The objective technical problem consists in how to improve the imaging performance of a mass produced contact lens comprising an orienting feature in form of a non-axisymmetric thickness variation. See appellant's letter of reply of 30 May 2018, page 7, fourth paragraph.

In the field of mass-produced contact lenses, striving for improved imaging performance is notorious and naturally leads the skilled person to contemplate the compensation of optical aberrations introduced by the prism-ballast of the contact lens by optimizing the shape of the contact lens.

Starting from D7, dealing with mass-produced contact lenses, the skilled person receives explicit incentive "to provide a contact lens which is excellent in optical performance" (see D7, [0023]; emphasis added). What is meant by an "excellent optical performance" can be deduced from claim 1 of D7 which defines a contact lens having a lens shape for "correcting the aberration caused by the prism". Thus, claim 1 of D7 does not restrict the type of aberrations to be compensated to solely astigmatism but encompasses any higher-order aberrations caused by the prism.

It is well-known in the art that a prism in a contact lens generates not only astigmatism but also other higher-order aberrations, including vertical coma, which degrade the imaging performance.

Furthermore, D7, [0042], teaches "a ray tracing method using a computer" in order to calculate the appropriate lens surface. The optical ray tracing method inherently incorporates information about all optical aberrations generated by the contact lens, including vertical coma.

Hence, confronted with the objective technical problem of improving the imaging performance of a prism-ballasted contact lens, the skilled person will not only be motivated by D7 (see e.g. claim 1 of D7) but also be guided how to identify higher-order aberrations, including vertical coma, i.e. by using a tracing method (see D7, [0042]). By using the information obtained from the ray tracing method, the skilled person will encounter no difficulties in designing a lens shape compensating higher-order aberrations, including vertical coma, produced by the orienting feature, thereby arriving at the claimed method without exercising any inventive skills.

It follows that the subject-matter of claim 1 does not meet the requirements of Article 56 EPC 1973.

2. Counter-arguments from the appellant

2.1 The appellant argued that D7 discloses the correction of astigmatism which is not even a third-order aberration but a second-order aberration.

The board cannot follow this argument since it is generally accepted in the field of optical aberrations that third-order aberrations include spherical aberration, coma, astigmatism, field curvature and distortion, i.e. the so-called Seidel aberrations. Claim 1 does not comprise any further features which would limit the broad meaning of the expression "third-order aberration" in order to exclude astigmatism. Even if the astigmatism disclosed in D7 were to be interpreted as being a second-order aberration, the distinguishing step of claim 1 with respect to D7 and, hence, the reasoning for lack of inventive step, would remain unchanged (see point 1 above).

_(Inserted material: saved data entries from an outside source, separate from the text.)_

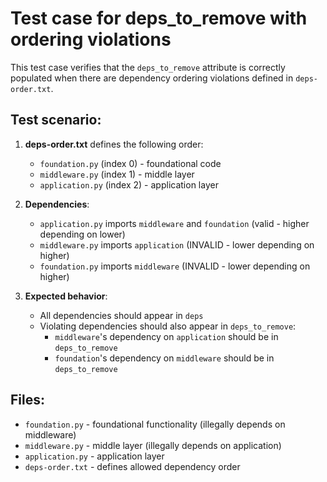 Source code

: # Test case for deps_to_remove with ordering violations

This test case verifies that the `deps_to_remove` attribute is correctly populated
when there are dependency ordering violations defined in `deps-order.txt`.

## Test scenario:

1. **deps-order.txt** defines the following order:
   - `foundation.py` (index 0) - foundational code
   - `middleware.py` (index 1) - middle layer
   - `application.py` (index 2) - application layer

2. **Dependencies**:
   - `application.py` imports `middleware` and `foundation` (valid - higher depending on lower)
   - `middleware.py` imports `application` (INVALID - lower depending on higher)
   - `foundation.py` imports `middleware` (INVALID - lower depending on higher)

3. **Expected behavior**:
   - All dependencies should appear in `deps`
   - Violating dependencies should also appear in `deps_to_remove`:
     - `middleware`'s dependency on `application` should be in `deps_to_remove`
     - `foundation`'s dependency on `middleware` should be in `deps_to_remove`

## Files:
- `foundation.py` - foundational functionality (illegally depends on middleware)
- `middleware.py` - middle layer (illegally depends on application)
- `application.py` - application layer
- `deps-order.txt` - defines allowed dependency order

2.2 The appellant argued that D7 did not explicitly mention vertical coma nor dit it provide a hint to this very specific third-order aberration. Since many optical aberrations existed, it could not be obvious for the skilled person to select precisely vertical coma to be identified and compensated for.

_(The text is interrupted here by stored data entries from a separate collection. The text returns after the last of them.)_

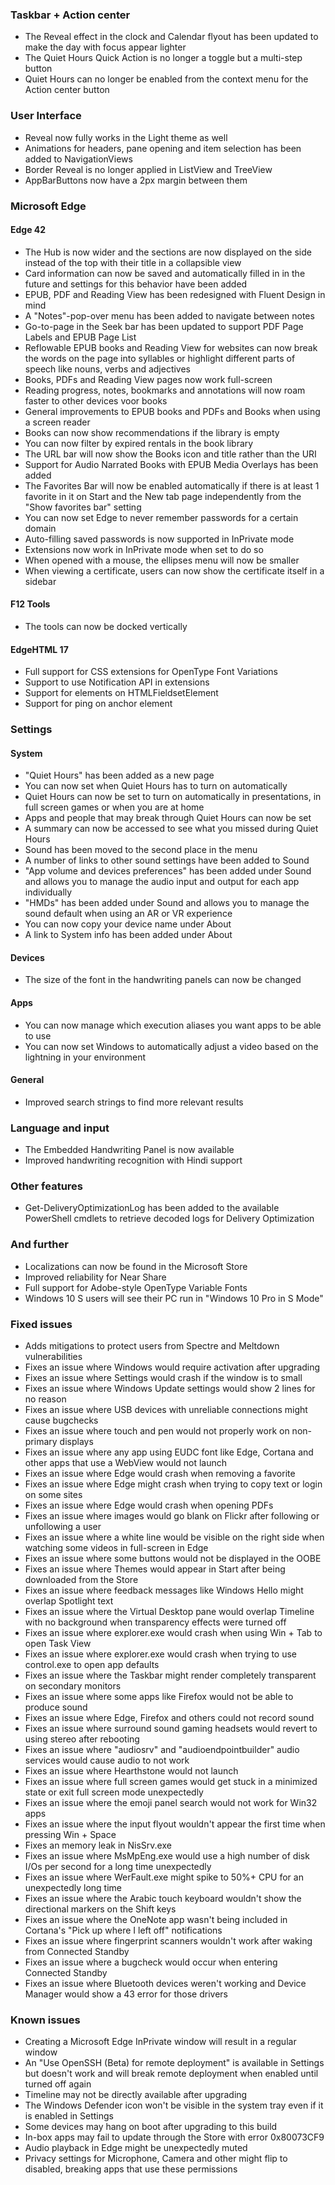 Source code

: ### Taskbar + Action center
- The Reveal effect in the clock and Calendar flyout has been updated to make the day with focus appear lighter
- The Quiet Hours Quick Action is no longer a toggle but a multi-step button
- Quiet Hours can no longer be enabled from the context menu for the Action center button

### User Interface
- Reveal now fully works in the Light theme as well
- Animations for headers, pane opening and item selection has been added to NavigationViews
- Border Reveal is no longer applied in ListView and TreeView
- AppBarButtons now have a 2px margin between them

### Microsoft Edge
#### Edge 42
- The Hub is now wider and the sections are now displayed on the side instead of the top with their title in a collapsible view
- Card information can now be saved and automatically filled in in the future and settings for this behavior have been added
- EPUB, PDF and Reading View has been redesigned with Fluent Design in mind
- A "Notes"-pop-over menu has been added to navigate between notes
- Go-to-page in the Seek bar has been updated to support PDF Page Labels and EPUB Page List
- Reflowable EPUB books and Reading View for websites can now break the words on the page into syllables or highlight different parts of speech like nouns, verbs and adjectives
- Books, PDFs and Reading View pages now work full-screen
- Reading progress, notes, bookmarks and annotations will now roam faster to other devices voor books
- General improvements to EPUB books and PDFs and Books when using a screen reader
- Books can now show recommendations if the library is empty
- You can now filter by expired rentals in the book library
- The URL bar will now show the Books icon and title rather than the URI
- Support for Audio Narrated Books with EPUB Media Overlays has been added
- The Favorites Bar will now be enabled automatically if there is at least 1 favorite in it on Start and the New tab page independently from the "Show favorites bar" setting
- You can now set Edge to never remember passwords for a certain domain
- Auto-filling saved passwords is now supported in InPrivate mode
- Extensions now work in InPrivate mode when set to do so
- When opened with a mouse, the ellipses menu will now be smaller
- When viewing a certificate, users can now show the certificate itself in a sidebar

#### F12 Tools
- The tools can now be docked vertically

#### EdgeHTML 17
- Full support for CSS extensions for OpenType Font Variations
- Support to use Notification API in extensions
- Support for elements on HTMLFieldsetElement
- Support for ping on anchor element

### Settings
#### System
- "Quiet Hours" has been added as a new page
- You can now set when Quiet Hours has to turn on automatically
- Quiet Hours can now be set to turn on automatically in presentations, in full screen games or when you are at home
- Apps and people that may break through Quiet Hours can now be set
- A summary can now be accessed to see what you missed during Quiet Hours
- Sound has been moved to the second place in the menu
- A number of links to other sound settings have been added to Sound
- "App volume and devices preferences" has been added under Sound and allows you to manage the audio input and output for each app individually
- "HMDs" has been added under Sound and allows you to manage the sound default when using an AR or VR experience
- You can now copy your device name under About
- A link to System info has been added under About

#### Devices
- The size of the font in the handwriting panels can now be changed

#### Apps
- You can now manage which execution aliases you want apps to be able to use
- You can now set Windows to automatically adjust a video based on the lightning in your environment

#### General
- Improved search strings to find more relevant results

### Language and input
- The Embedded Handwriting Panel is now available
- Improved handwriting recognition with Hindi support

### Other features
- Get-DeliveryOptimizationLog has been added to the available PowerShell cmdlets to retrieve decoded logs for Delivery Optimization

### And further
- Localizations can now be found in the Microsoft Store
- Improved reliability for Near Share
- Full support for Adobe-style OpenType Variable Fonts
- Windows 10 S users will see their PC run in "Windows 10 Pro in S Mode"

### Fixed issues
- Adds mitigations to protect users from Spectre and Meltdown vulnerabilities
- Fixes an issue where Windows would require activation after upgrading
- Fixes an issue where Settings would crash if the window is to small
- Fixes an issue where Windows Update settings would show 2 lines for no reason
- Fixes an issue where USB devices with unreliable connections might cause bugchecks
- Fixes an issue where touch and pen would not properly work on non-primary displays
- Fixes an issue where any app using EUDC font like Edge, Cortana and other apps that use a WebView would not launch
- Fixes an issue where Edge would crash when removing a favorite
- Fixes an issue where Edge might crash when trying to copy text or login on some sites
- Fixes an issue where Edge would crash when opening PDFs
- Fixes an issue where images would go blank on Flickr after following or unfollowing a user
- Fixes an issue where a white line would be visible on the right side when watching some videos in full-screen in Edge
- Fixes an issue where some buttons would not be displayed in the OOBE
- Fixes an issue where Themes would appear in Start after being downloaded from the Store
- Fixes an issue where feedback messages like Windows Hello might overlap Spotlight text
- Fixes an issue where the Virtual Desktop pane would overlap Timeline with no background when transparency effects were turned off
- Fixes an issue where explorer.exe would crash when using Win + Tab to open Task View
- Fixes an issue where explorer.exe would crash when trying to use control.exe to open app defaults
- Fixes an issue where the Taskbar might render completely transparent on secondary monitors
- Fixes an issue where some apps like Firefox would not be able to produce sound
- Fixes an issue where Edge, Firefox and others could not record sound
- Fixes an issue where surround sound gaming headsets would revert to using stereo after rebooting
- Fixes an issue where "audiosrv" and "audioendpointbuilder" audio services would cause audio to not work
- Fixes an issue where Hearthstone would not launch
- Fixes an issue where full screen games would get stuck in a minimized state or exit full screen mode unexpectedly
- Fixes an issue where the emoji panel search would not work for Win32 apps
- Fixes an issue where the input flyout wouldn't appear the first time when pressing Win + Space
- Fixes an memory leak in NisSrv.exe
- Fixes an issue where MsMpEng.exe would use a high number of disk I/Os per second for a long time unexpectedly
- Fixes an issue where WerFault.exe might spike to 50%+ CPU for an unexpectedly long time
- Fixes an issue where the Arabic touch keyboard wouldn't show the directional markers on the Shift keys
- Fixes an issue where the OneNote app wasn't being included in Cortana's "Pick up where I left off" notifications
- Fixes an issue where fingerprint scanners wouldn't work after waking from Connected Standby
- Fixes an issue where a bugcheck would occur when entering Connected Standby
- Fixes an issue where Bluetooth devices weren't working and Device Manager would show a 43 error for those drivers

### Known issues
- Creating a Microsoft Edge InPrivate window will result in a regular window
- An "Use OpenSSH (Beta) for remote deployment" is available in Settings but doesn't work and will break remote deployment when enabled until turned off again
- Timeline may not be directly available after upgrading
- The Windows Defender icon won't be visible in the system tray even if it is enabled in Settings
- Some devices may hang on boot after upgrading to this build
- In-box apps may fail to update through the Store with error 0x80073CF9
- Audio playback in Edge might be unexpectedly muted
- Privacy settings for Microphone, Camera and other might flip to disabled, breaking apps that use these permissions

The board agrees with the appellant that many optical aberrations other than vertical coma exist. However, vertical coma is one of the most pre-eminent higher-order aberrations which remain in the wavefront produced by a prism-ballasted contact lens after astigmatism has been compensated for. The skilled person, when modifying the lens shape in order to provide a contact lens having excellent optical performance, will take all relevant aberrations, including obviously vertical coma, into account, especially in view of the fact that the correction of lens aberrations is based on the use of ray tracing which encompasses all aberrations.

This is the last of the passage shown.